• [WHAT IS REQUIRED]: Your output should be the line with "or you can contact" and all following lines of the data below, through the end, repeated exactly.

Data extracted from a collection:
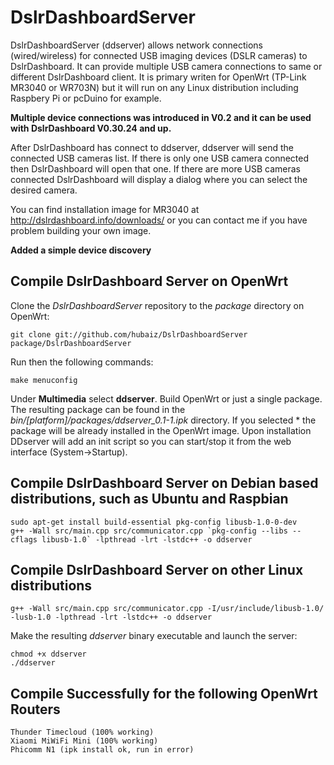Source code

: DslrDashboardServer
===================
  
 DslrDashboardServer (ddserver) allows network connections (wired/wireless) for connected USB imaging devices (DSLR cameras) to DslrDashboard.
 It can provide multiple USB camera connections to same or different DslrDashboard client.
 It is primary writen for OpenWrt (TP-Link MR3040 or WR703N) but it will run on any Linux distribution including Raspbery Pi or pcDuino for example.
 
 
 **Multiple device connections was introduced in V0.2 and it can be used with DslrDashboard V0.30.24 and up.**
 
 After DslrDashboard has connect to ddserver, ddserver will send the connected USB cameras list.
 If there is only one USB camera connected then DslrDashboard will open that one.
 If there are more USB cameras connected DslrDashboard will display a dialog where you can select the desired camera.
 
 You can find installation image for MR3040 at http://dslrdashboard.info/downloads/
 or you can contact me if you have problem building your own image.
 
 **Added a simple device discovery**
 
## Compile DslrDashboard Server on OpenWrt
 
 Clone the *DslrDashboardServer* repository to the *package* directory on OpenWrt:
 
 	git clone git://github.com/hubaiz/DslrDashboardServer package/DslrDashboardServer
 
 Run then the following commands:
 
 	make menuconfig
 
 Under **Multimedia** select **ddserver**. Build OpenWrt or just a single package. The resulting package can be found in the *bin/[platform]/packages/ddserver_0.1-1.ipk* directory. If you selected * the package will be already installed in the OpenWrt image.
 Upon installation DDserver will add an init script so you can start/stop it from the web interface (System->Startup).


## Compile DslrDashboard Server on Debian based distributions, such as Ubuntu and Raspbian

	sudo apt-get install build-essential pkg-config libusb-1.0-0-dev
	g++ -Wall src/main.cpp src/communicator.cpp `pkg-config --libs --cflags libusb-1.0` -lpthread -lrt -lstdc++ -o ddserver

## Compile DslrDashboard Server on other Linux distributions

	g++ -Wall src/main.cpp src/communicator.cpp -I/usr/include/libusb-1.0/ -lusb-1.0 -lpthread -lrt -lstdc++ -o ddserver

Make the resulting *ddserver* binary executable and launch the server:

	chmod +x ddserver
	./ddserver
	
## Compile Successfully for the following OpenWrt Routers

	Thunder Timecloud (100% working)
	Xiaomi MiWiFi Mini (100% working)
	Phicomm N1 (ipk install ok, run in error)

• [YOUR RESPONSE]:
 or you can contact me if you have problem building your own image.
 
 **Added a simple device discovery**
 
## Compile DslrDashboard Server on OpenWrt
 
 Clone the *DslrDashboardServer* repository to the *package* directory on OpenWrt:
 
 	git clone git://github.com/hubaiz/DslrDashboardServer package/DslrDashboardServer
 
 Run then the following commands:
 
 	make menuconfig
 
 Under **Multimedia** select **ddserver**. Build OpenWrt or just a single package. The resulting package can be found in the *bin/[platform]/packages/ddserver_0.1-1.ipk* directory. If you selected * the package will be already installed in the OpenWrt image.
 Upon installation DDserver will add an init script so you can start/stop it from the web interface (System->Startup).


## Compile DslrDashboard Server on Debian based distributions, such as Ubuntu and Raspbian

	sudo apt-get install build-essential pkg-config libusb-1.0-0-dev
	g++ -Wall src/main.cpp src/communicator.cpp `pkg-config --libs --cflags libusb-1.0` -lpthread -lrt -lstdc++ -o ddserver

## Compile DslrDashboard Server on other Linux distributions

	g++ -Wall src/main.cpp src/communicator.cpp -I/usr/include/libusb-1.0/ -lusb-1.0 -lpthread -lrt -lstdc++ -o ddserver

Make the resulting *ddserver* binary executable and launch the server:

	chmod +x ddserver
	./ddserver
	
## Compile Successfully for the following OpenWrt Routers

	Thunder Timecloud (100% working)
	Xiaomi MiWiFi Mini (100% working)
	Phicomm N1 (ipk install ok, run in error)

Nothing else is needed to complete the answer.